━━━ DATA FOR THE TASK

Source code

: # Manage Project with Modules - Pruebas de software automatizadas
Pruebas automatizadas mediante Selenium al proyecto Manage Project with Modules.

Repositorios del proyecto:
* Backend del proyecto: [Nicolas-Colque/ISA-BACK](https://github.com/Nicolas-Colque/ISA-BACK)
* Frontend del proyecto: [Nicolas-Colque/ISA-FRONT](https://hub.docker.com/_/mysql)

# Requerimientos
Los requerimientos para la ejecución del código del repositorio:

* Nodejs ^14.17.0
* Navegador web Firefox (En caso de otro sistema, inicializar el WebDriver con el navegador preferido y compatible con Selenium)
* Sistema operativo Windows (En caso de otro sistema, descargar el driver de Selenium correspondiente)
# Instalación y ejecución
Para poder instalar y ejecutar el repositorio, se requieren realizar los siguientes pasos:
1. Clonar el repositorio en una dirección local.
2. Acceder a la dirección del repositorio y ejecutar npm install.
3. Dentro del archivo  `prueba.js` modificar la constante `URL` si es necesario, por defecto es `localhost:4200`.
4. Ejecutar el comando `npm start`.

━━━━━━
━━━ DATA FOR THE TASK

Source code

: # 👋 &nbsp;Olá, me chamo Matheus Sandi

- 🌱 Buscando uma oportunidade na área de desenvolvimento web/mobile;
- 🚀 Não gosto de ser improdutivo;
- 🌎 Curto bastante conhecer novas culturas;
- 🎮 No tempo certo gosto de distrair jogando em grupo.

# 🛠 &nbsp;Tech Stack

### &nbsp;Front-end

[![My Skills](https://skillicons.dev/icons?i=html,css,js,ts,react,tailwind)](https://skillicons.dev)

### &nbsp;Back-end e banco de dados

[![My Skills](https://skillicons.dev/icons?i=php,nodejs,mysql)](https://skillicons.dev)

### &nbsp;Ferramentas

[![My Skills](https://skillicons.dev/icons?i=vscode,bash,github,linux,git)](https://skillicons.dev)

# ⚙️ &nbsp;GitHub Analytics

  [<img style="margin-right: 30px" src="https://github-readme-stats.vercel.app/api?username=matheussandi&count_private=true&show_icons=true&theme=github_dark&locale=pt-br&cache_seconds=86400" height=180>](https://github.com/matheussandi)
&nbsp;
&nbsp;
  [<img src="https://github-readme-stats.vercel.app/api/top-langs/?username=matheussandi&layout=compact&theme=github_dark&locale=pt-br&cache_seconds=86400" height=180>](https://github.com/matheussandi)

━━━━━━
━━━ DATA FOR THE TASK

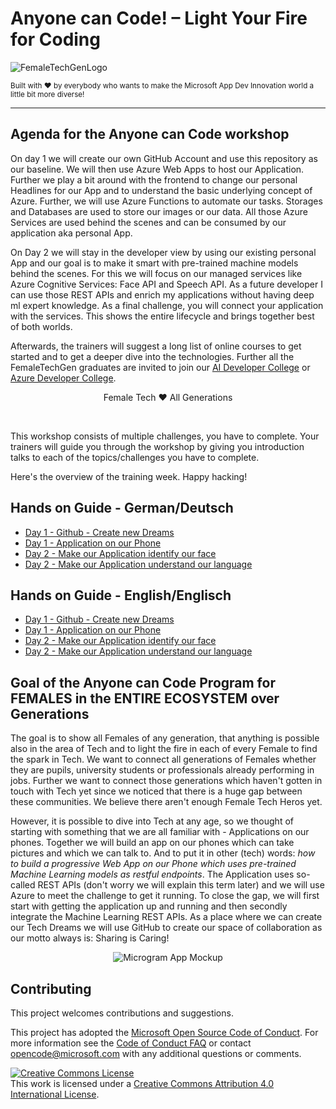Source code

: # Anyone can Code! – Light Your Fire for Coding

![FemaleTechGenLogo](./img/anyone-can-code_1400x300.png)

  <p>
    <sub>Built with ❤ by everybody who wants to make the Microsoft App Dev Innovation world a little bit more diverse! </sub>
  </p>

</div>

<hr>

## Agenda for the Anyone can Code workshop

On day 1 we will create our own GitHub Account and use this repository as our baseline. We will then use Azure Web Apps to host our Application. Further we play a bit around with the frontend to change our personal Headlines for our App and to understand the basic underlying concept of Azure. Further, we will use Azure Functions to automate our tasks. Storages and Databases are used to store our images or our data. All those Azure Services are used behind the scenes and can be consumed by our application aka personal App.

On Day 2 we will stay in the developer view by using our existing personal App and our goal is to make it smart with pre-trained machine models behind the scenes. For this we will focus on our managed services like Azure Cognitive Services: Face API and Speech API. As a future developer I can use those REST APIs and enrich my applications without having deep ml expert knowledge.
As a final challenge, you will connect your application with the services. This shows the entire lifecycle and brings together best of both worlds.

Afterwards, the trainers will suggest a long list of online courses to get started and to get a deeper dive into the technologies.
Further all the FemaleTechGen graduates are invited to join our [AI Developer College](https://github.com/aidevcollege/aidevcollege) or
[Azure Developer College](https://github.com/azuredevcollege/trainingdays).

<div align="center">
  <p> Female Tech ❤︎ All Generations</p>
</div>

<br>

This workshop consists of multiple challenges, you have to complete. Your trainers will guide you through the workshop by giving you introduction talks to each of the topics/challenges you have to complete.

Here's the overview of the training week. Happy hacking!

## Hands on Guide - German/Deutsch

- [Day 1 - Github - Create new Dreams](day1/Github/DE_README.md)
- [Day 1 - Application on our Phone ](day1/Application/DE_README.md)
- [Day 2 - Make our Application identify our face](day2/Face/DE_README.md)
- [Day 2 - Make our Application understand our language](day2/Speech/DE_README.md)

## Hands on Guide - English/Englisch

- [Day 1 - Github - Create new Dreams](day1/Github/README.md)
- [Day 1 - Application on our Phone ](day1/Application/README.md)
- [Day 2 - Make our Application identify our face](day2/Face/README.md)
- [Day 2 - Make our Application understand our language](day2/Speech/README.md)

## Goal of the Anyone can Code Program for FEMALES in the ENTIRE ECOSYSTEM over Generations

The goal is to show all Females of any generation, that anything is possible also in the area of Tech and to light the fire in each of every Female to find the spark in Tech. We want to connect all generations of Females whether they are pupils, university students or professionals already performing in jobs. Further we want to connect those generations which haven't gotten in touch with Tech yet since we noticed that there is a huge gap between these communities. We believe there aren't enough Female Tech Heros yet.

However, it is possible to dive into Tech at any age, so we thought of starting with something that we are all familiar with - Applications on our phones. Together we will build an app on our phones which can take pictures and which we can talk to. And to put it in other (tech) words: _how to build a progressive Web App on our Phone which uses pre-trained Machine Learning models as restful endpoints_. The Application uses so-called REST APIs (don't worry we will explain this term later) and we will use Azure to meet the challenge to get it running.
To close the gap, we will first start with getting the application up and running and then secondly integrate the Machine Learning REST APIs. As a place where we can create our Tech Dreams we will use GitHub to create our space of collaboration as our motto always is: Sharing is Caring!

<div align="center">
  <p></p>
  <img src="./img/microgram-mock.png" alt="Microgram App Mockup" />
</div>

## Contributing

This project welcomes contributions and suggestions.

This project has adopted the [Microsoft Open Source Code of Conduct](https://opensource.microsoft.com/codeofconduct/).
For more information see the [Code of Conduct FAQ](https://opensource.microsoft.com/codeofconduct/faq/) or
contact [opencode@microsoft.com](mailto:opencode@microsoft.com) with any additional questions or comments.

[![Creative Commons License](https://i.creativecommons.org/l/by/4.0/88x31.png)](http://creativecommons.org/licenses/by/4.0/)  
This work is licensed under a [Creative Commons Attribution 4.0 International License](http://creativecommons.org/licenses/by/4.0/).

━━━━━━

■ **WHAT YOU HAVE TO DO**
Every line above in which the word "sistema" occurs is to be copied.

■ **RESPONSE TO THE EXERCISE**
* Navegador web Firefox (En caso de otro sistema, inicializar el WebDriver con el navegador preferido y compatible con Selenium)
* Sistema operativo Windows (En caso de otro sistema, descargar el driver de Selenium correspondiente)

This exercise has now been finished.